Evangile du lundi 9 octobre 2023 (Lc 10, 25-37)

En ce temps-là, voici qu’un docteur de la Loi se leva et mit Jésus à l’épreuve en disant : « Maître, que dois-je faire pour avoir en héritage la vie éternelle ? » Jésus lui demanda : « Dans la Loi, qu’y a-t-il d’écrit ? Et comment lis-tu ? » L’autre répondit : « Tu aimeras le Seigneur ton Dieu de tout ton cœur, de toute ton âme, de toute ta force et de toute ton intelligence, et ton prochain comme toi-même. » Jésus lui dit : « Tu as répondu correctement. Fais ainsi et tu vivras. » Mais lui, voulant se justifier, dit à Jésus : « Et qui est mon prochain ? » Jésus reprit la parole : « Un homme descendait de Jérusalem à Jéricho, et il tomba sur des bandits ; ceux-ci, après l’avoir dépouillé et roué de coups, s’en allèrent, le laissant à moitié mort.

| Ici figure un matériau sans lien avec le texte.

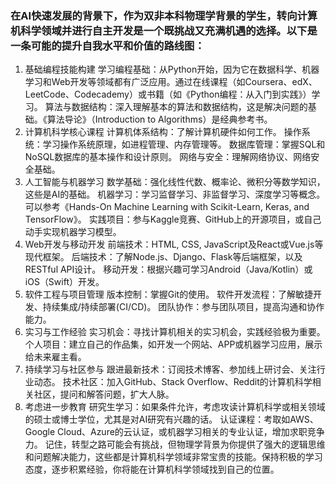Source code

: ### 在AI快速发展的背景下，作为双非本科物理学背景的学生，转向计算机科学领域并进行自主开发是一个既挑战又充满机遇的选择。以下是一条可能的提升自我水平和价值的路线图：

1. 基础编程技能构建
学习编程基础：从Python开始，因为它在数据科学、机器学习和Web开发等领域都有广泛应用。通过在线课程（如Coursera、edX、LeetCode、Codecademy）或书籍（如《Python编程：从入门到实践》）学习。
算法与数据结构：深入理解基本的算法和数据结构，这是解决问题的基础。《算法导论》（Introduction to Algorithms）是经典参考书。
2. 计算机科学核心课程
计算机体系结构：了解计算机硬件如何工作。
操作系统：学习操作系统原理，如进程管理、内存管理等。
数据库管理：掌握SQL和NoSQL数据库的基本操作和设计原则。
网络与安全：理解网络协议、网络安全基础。
3. 人工智能与机器学习
数学基础：强化线性代数、概率论、微积分等数学知识，这些是AI的基础。
机器学习：学习监督学习、非监督学习、深度学习等概念。可以参考《Hands-On Machine Learning with Scikit-Learn, Keras, and TensorFlow》。
实践项目：参与Kaggle竞赛、GitHub上的开源项目，或自己动手实现机器学习模型。
4. Web开发与移动开发
前端技术：HTML, CSS, JavaScript及React或Vue.js等现代框架。
后端技术：了解Node.js、Django、Flask等后端框架，以及RESTful API设计。
移动开发：根据兴趣可学习Android（Java/Kotlin）或iOS（Swift）开发。
5. 软件工程与项目管理
版本控制：掌握Git的使用。
软件开发流程：了解敏捷开发、持续集成/持续部署(CI/CD)。
团队协作：参与团队项目，提高沟通和协作能力。
6. 实习与工作经验
实习机会：寻找计算机相关的实习机会，实践经验极为重要。
个人项目：建立自己的作品集，如开发一个网站、APP或机器学习应用，展示给未来雇主看。
7. 持续学习与社区参与
跟进最新技术：订阅技术博客、参加线上研讨会、关注行业动态。
技术社区：加入GitHub、Stack Overflow、Reddit的计算机科学相关社区，提问和解答问题，扩大人脉。
8. 考虑进一步教育
研究生学习：如果条件允许，考虑攻读计算机科学或相关领域的硕士或博士学位，尤其是对AI研究有兴趣的话。
认证课程：考取如AWS、Google Cloud、Azure的云认证，或机器学习相关的专业认证，增加求职竞争力。
记住，转型之路可能会有挑战，但物理学背景为你提供了强大的逻辑思维和问题解决能力，这些都是计算机科学领域非常宝贵的技能。保持积极的学习态度，逐步积累经验，你将能在计算机科学领域找到自己的位置。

Par hasard, un prêtre descendait par ce chemin ; il le vit et passa de l’autre côté. De même un lévite arriva à cet endroit ; il le vit et passa de l’autre côté. Mais un Samaritain, qui était en route, arriva près de lui ; il le vit et fut saisi de compassion. Il s’approcha, et pansa ses blessures, en y versant de l’huile et du vin ; puis il le chargea sur sa propre monture, le conduisit dans une auberge et prit soin de lui. Le lendemain, il sortit deux pièces d’argent, et les donna à l’aubergiste, en lui disant : “Prends soin de lui ; tout ce que tu auras dépensé en plus, je te le rendrai quand je repasserai.” Lequel des trois, à ton avis, a été le prochain de l’homme tombé aux mains des bandits ? » Le docteur de la Loi répondit : « Celui qui a fait preuve de pitié envers lui. » Jésus lui dit : « Va, et toi aussi, fais de même. »

 

Méditation : « Et qui est mon prochain ? »

Il m’est apparu d’abord que l’histoire pourrait se dérouler sans l’intervention des deux religieux professionnels : s’ils n’étaient pas passés par là, ça n’aurait rien changé pour le voyageur qui aurait été rossé, laissé pour mort, et sauvé quand même par le Samaritain. Mais, à cette parabole, il aurait manqué le contraste saisissant entre les fonctionnaires du culte qui passent tout droit sans un regard, et le Samaritain exemplaire en charité, cet homme pourtant banni par la Loi juive. De plus, Luc les a peut-être intégrés, ces deux religieux, pour égratigner leurs castes, leur donnant un rôle bien désobligeant quant à leur fonction (en effet, au lieu de ces deux-là, Jésus aurait pu choisir un marchand d’huile d’olive et un tailleur de pierre, lesquels seraient aussi passés tout droit). Jésus propose cette parabole à un docteur de la Loi, aussi, il choisit peut-être les deux acteurs que nous savons, pour gêner le questionneur aux entournures.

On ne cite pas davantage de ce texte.